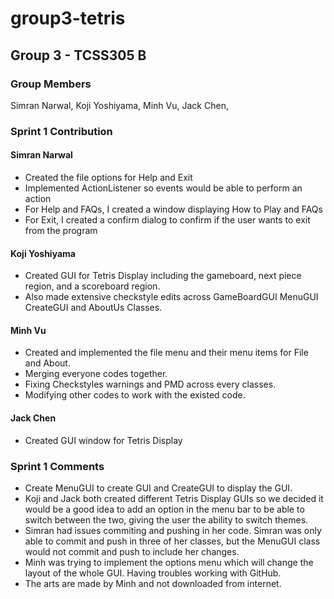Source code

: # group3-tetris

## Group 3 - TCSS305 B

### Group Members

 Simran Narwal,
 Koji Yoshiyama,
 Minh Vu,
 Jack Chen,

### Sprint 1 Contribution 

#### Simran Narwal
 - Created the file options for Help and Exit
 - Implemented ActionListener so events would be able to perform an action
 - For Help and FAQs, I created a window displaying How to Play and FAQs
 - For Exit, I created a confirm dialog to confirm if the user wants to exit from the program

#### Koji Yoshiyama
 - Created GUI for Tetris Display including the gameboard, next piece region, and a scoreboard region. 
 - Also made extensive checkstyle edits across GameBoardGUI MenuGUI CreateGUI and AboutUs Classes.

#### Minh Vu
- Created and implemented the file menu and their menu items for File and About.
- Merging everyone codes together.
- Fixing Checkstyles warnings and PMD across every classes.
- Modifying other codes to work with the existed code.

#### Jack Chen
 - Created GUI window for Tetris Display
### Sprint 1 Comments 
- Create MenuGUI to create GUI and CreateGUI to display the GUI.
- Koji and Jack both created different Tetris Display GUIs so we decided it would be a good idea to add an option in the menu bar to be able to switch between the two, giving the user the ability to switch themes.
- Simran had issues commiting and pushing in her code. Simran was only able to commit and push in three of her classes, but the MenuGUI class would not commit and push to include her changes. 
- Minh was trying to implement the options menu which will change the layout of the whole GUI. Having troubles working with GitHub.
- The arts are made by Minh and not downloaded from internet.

════════════════════

Repeat the data exactly as given. Keep every picture out of the copy.

Source code

: # group3-tetris

## Group 3 - TCSS305 B

### Group Members

 Simran Narwal,
 Koji Yoshiyama,
 Minh Vu,
 Jack Chen,

### Sprint 1 Contribution 

#### Simran Narwal
 - Created the file options for Help and Exit
 - Implemented ActionListener so events would be able to perform an action
 - For Help and FAQs, I created a window displaying How to Play and FAQs
 - For Exit, I created a confirm dialog to confirm if the user wants to exit from the program

#### Koji Yoshiyama
 - Created GUI for Tetris Display including the gameboard, next piece region, and a scoreboard region. 
 - Also made extensive checkstyle edits across GameBoardGUI MenuGUI CreateGUI and AboutUs Classes.

#### Minh Vu
- Created and implemented the file menu and their menu items for File and About.
- Merging everyone codes together.
- Fixing Checkstyles warnings and PMD across every classes.
- Modifying other codes to work with the existed code.

#### Jack Chen
 - Created GUI window for Tetris Display
### Sprint 1 Comments 
- Create MenuGUI to create GUI and CreateGUI to display the GUI.
- Koji and Jack both created different Tetris Display GUIs so we decided it would be a good idea to add an option in the menu bar to be able to switch between the two, giving the user the ability to switch themes.
- Simran had issues commiting and pushing in her code. Simran was only able to commit and push in three of her classes, but the MenuGUI class would not commit and push to include her changes. 
- Minh was trying to implement the options menu which will change the layout of the whole GUI. Having troubles working with GitHub.
- The arts are made by Minh and not downloaded from internet.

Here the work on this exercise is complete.